The region faces overlapping environmental, economic, and social crises: water scarcity; desertification; heat stress; and threats to agriculture, tourism, and health. At the same time, youth unemployment in the region reaches almost 30%, with women disproportionately affected.

Most Arab countries lack national social protection systems strong enough to buffer workers from climate shocks, with the majority of NDCs still not explicitly mentioning just transition, social justice, or tripartite social dialogue.

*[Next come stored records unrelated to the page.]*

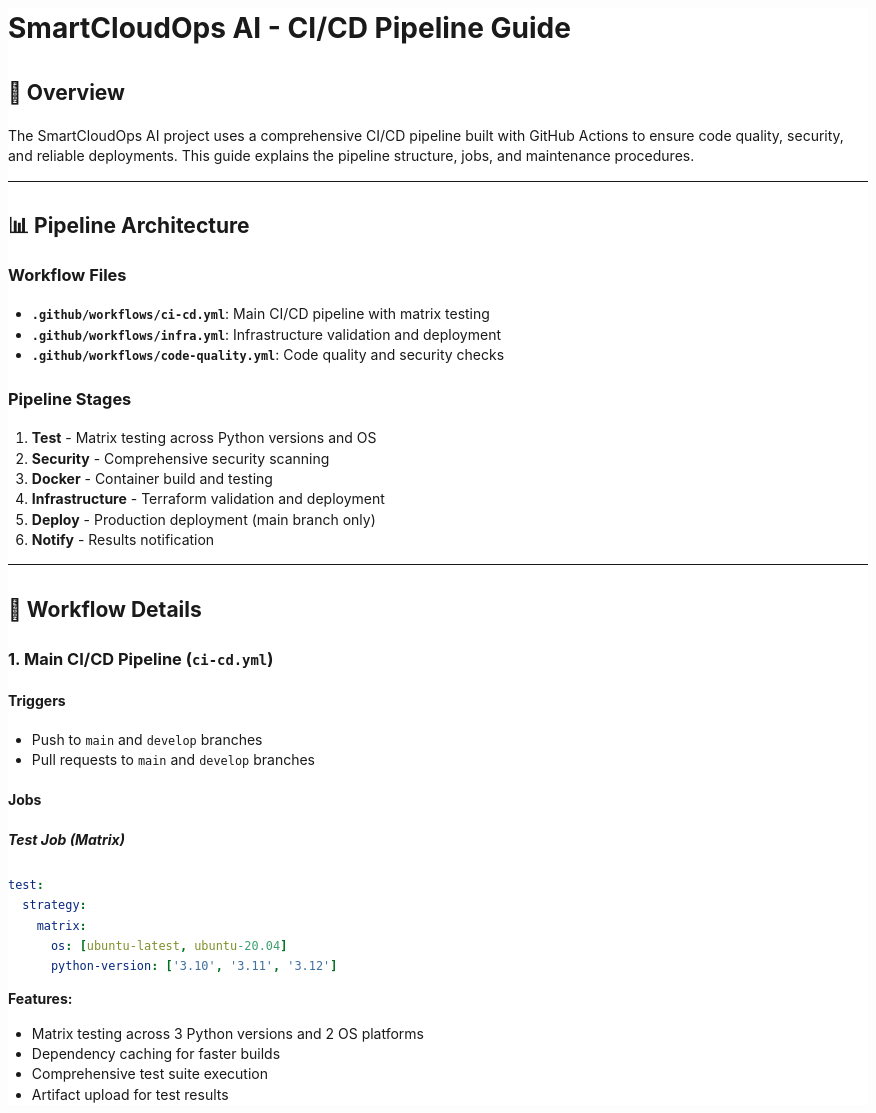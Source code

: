 # SmartCloudOps AI - CI/CD Pipeline Guide

## 🎯 **Overview**

The SmartCloudOps AI project uses a comprehensive CI/CD pipeline built with GitHub Actions to ensure code quality, security, and reliable deployments. This guide explains the pipeline structure, jobs, and maintenance procedures.

---

## 📊 **Pipeline Architecture**

### **Workflow Files**
- **`.github/workflows/ci-cd.yml`**: Main CI/CD pipeline with matrix testing
- **`.github/workflows/infra.yml`**: Infrastructure validation and deployment
- **`.github/workflows/code-quality.yml`**: Code quality and security checks

### **Pipeline Stages**
1. **Test** - Matrix testing across Python versions and OS
2. **Security** - Comprehensive security scanning
3. **Docker** - Container build and testing
4. **Infrastructure** - Terraform validation and deployment
5. **Deploy** - Production deployment (main branch only)
6. **Notify** - Results notification

---

## 🔧 **Workflow Details**

### **1. Main CI/CD Pipeline (`ci-cd.yml`)**

#### **Triggers**
- Push to `main` and `develop` branches
- Pull requests to `main` and `develop` branches

#### **Jobs**

##### **Test Job (Matrix)**
```yaml
test:
  strategy:
    matrix:
      os: [ubuntu-latest, ubuntu-20.04]
      python-version: ['3.10', '3.11', '3.12']
```

**Features:**
- Matrix testing across 3 Python versions and 2 OS platforms
- Dependency caching for faster builds
- Comprehensive test suite execution
- Artifact upload for test results
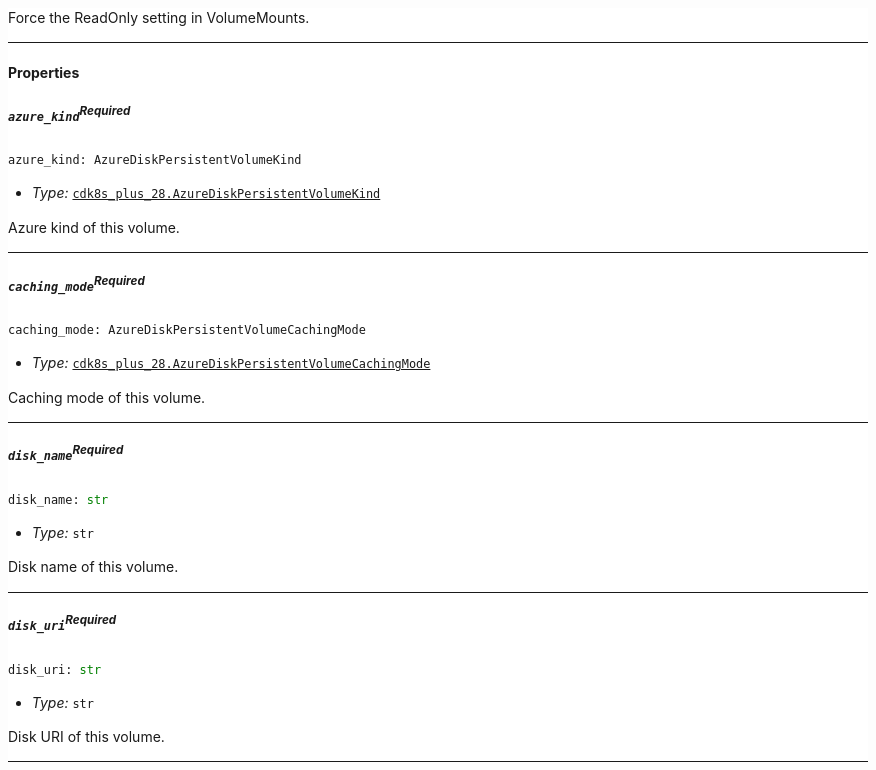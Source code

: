 Force the ReadOnly setting in VolumeMounts.

---



#### Properties <a name="Properties"></a>

##### `azure_kind`<sup>Required</sup> <a name="cdk8s_plus_28.AzureDiskPersistentVolume.property.azure_kind"></a>

```python
azure_kind: AzureDiskPersistentVolumeKind
```

- *Type:* [`cdk8s_plus_28.AzureDiskPersistentVolumeKind`](#cdk8s_plus_28.AzureDiskPersistentVolumeKind)

Azure kind of this volume.

---

##### `caching_mode`<sup>Required</sup> <a name="cdk8s_plus_28.AzureDiskPersistentVolume.property.caching_mode"></a>

```python
caching_mode: AzureDiskPersistentVolumeCachingMode
```

- *Type:* [`cdk8s_plus_28.AzureDiskPersistentVolumeCachingMode`](#cdk8s_plus_28.AzureDiskPersistentVolumeCachingMode)

Caching mode of this volume.

---

##### `disk_name`<sup>Required</sup> <a name="cdk8s_plus_28.AzureDiskPersistentVolume.property.disk_name"></a>

```python
disk_name: str
```

- *Type:* `str`

Disk name of this volume.

---

##### `disk_uri`<sup>Required</sup> <a name="cdk8s_plus_28.AzureDiskPersistentVolume.property.disk_uri"></a>

```python
disk_uri: str
```

- *Type:* `str`

Disk URI of this volume.

---
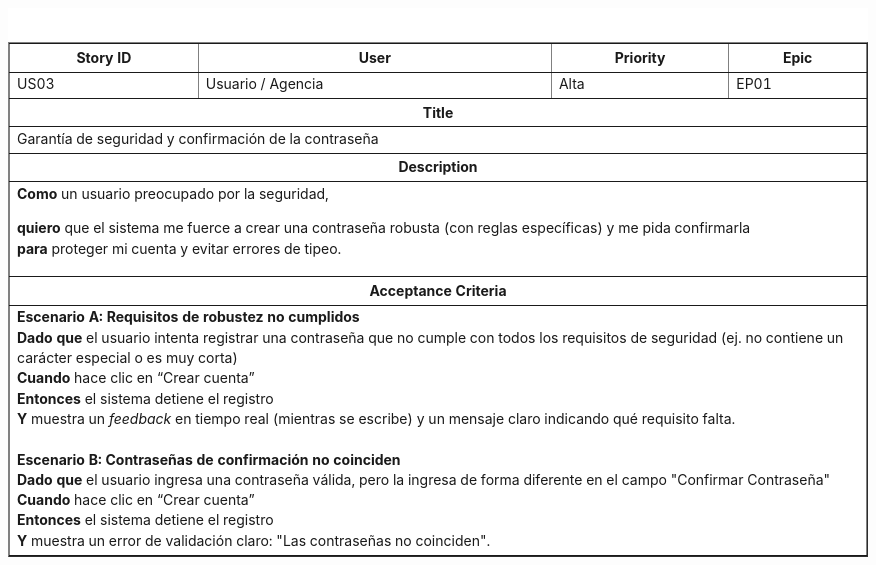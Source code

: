 <table border="1" cellspacing="0" cellpadding="6">
  <tr>
    <th>Story ID</th>
    <th>User</th>
    <th>Priority</th>
    <th>Epic</th>
  </tr>
  <tr>
    <td>US03</td>
    <td>Usuario / Agencia</td>
    <td>Alta</td>
    <td>EP01</td>
  </tr>
  <tr>
    <th colspan="4">Title</th>
  </tr>
  <tr>
    <td colspan="4">Garantía de seguridad y confirmación de la contraseña</td>
  </tr>
  <tr>
    <th colspan="4">Description</th>
  </tr>
  <tr>
    <td colspan="4"><b>Como</b> un usuario preocupado por la seguridad,  
 
 <b>quiero</b> que el sistema me fuerce a crear una contraseña robusta (con reglas específicas) y me pida confirmarla   
 <b>para</b> proteger mi cuenta y evitar errores de tipeo.</td>
  </tr>
  <tr>
    <th colspan="4">Acceptance Criteria</th>
  </tr>
  <tr>
    <td colspan="4">
<b>Escenario A: Requisitos de robustez no cumplidos</b><br>
<b>Dado que</b> el usuario intenta registrar una contraseña que no cumple con todos los requisitos de seguridad (ej. no contiene un carácter especial o es muy corta)<br>
<b>Cuando</b> hace clic en “Crear cuenta”<br>
<b>Entonces</b> el sistema detiene el registro<br>
<b>Y</b> muestra un *feedback* en tiempo real (mientras se escribe) y un mensaje claro indicando qué requisito falta.<br>
<br>
<b>Escenario B: Contraseñas de confirmación no coinciden</b><br>
<b>Dado que</b> el usuario ingresa una contraseña válida, pero la ingresa de forma diferente en el campo "Confirmar Contraseña"<br>
<b>Cuando</b> hace clic en “Crear cuenta”<br>
<b>Entonces</b> el sistema detiene el registro<br>
<b>Y</b> muestra un error de validación claro: "Las contraseñas no coinciden".
    </td>
  </tr>
</table>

The paper calls for institutionalized participation of trade unions in NDC design, implementation, and monitoring and to Arab governments, employers, and workers to commit to a “Decade of Social Justice for Climate and Decent Work.” It also calls for gender action plans embedded in NDCs, investment in the care economy, and equal representation in climate negotiating delegations.

Key insights
Just transition is framed as a social contract for climate and decent work, linking climate action with social justice, labour rights, and economic inclusion

The paper demands governments, employers, and unions across the Arab world to commit to a transition built on dignity, equality, decent work, and social dialogue, ensuring no worker, enterprise, or community is left behind.

From Arab governments:
  • Embed just transition explicitly in NDCs with quantitative indicators (number and quality of green jobs created)
  • Establish national just transition committees including unions, employers, and government (per ILO Convention 144 on tripartite consultation)
  • Guarantee freedom of association and collective bargaining in green transition contexts
  • Expand social protection floors to cover informal workers, migrants, and those displaced by the transition (per ILO Recommendation 202)
  • Involve unions in managing national climate funds
From Arab Unions & the Arab Trade Union Confederation:
  • Build an Arab trade union coalition on climate and just transition
  • Develop national studies on employment impacts of the green transition
  • Push for ratification of ILO Convention 190 (on violence and harassment at work)
  • Strengthen capacity for participating in climate negotiations
From International Partners:
  • Increase dedicated climate finance for Arab countries' just transition programs
  • Link international finance to respect for workers' rights and decent work standards
  • Ensure climate finance does not increase developing country debt (grants, not loans)
  • Support technology transfer and green skills training
  • Establish a Belém Action Mechanism (BAM)
Expected Outcomes
Embedding a just transition with measurable indicators is expected to deliver a socially equitable, economically resilient, and worker‑centered climate action
Implementation
Institutional, financial, and social mechanisms advocated in the document
In October 2025, a regional advocacy seminar brought together Arab and African unions to share, learn and advance on just transition. This position paper is the outcome of the event
27 Oct 2025 - 30 Oct 2025
Regional advocacy seminar: Integrating just transition through national and multinational platforms | Actors: ECTU, ETUF (Egypt), UMT, UGMT, CDT (Morocco), NLC (Nigeria), ATUC (Jordan), UGTT (Tunisia), GFWTUI (Iraq), TUC (Ghana) | Workshop organized in collaboration with the ILO's regional office in Cairo. It was prepared ahead of COP30 in Belém, Brazil (November 2025) to present a unified Arab labour voice on climate and just transition issues.
Other stakeholders
Workers, youth, and women as central actors in a just transition, emphasizing their rights, vulnerabilities, and leadership roles

Workers: recognized as being on the frontline of climate impacts and economic restructuring, trade unions insist that workers must be protected through decent work standards, expanded social protection, and safe working conditions, and must be formally represented in climate governance and NDC processes. Informal workers, migrants workers and refugees are here explicitly included.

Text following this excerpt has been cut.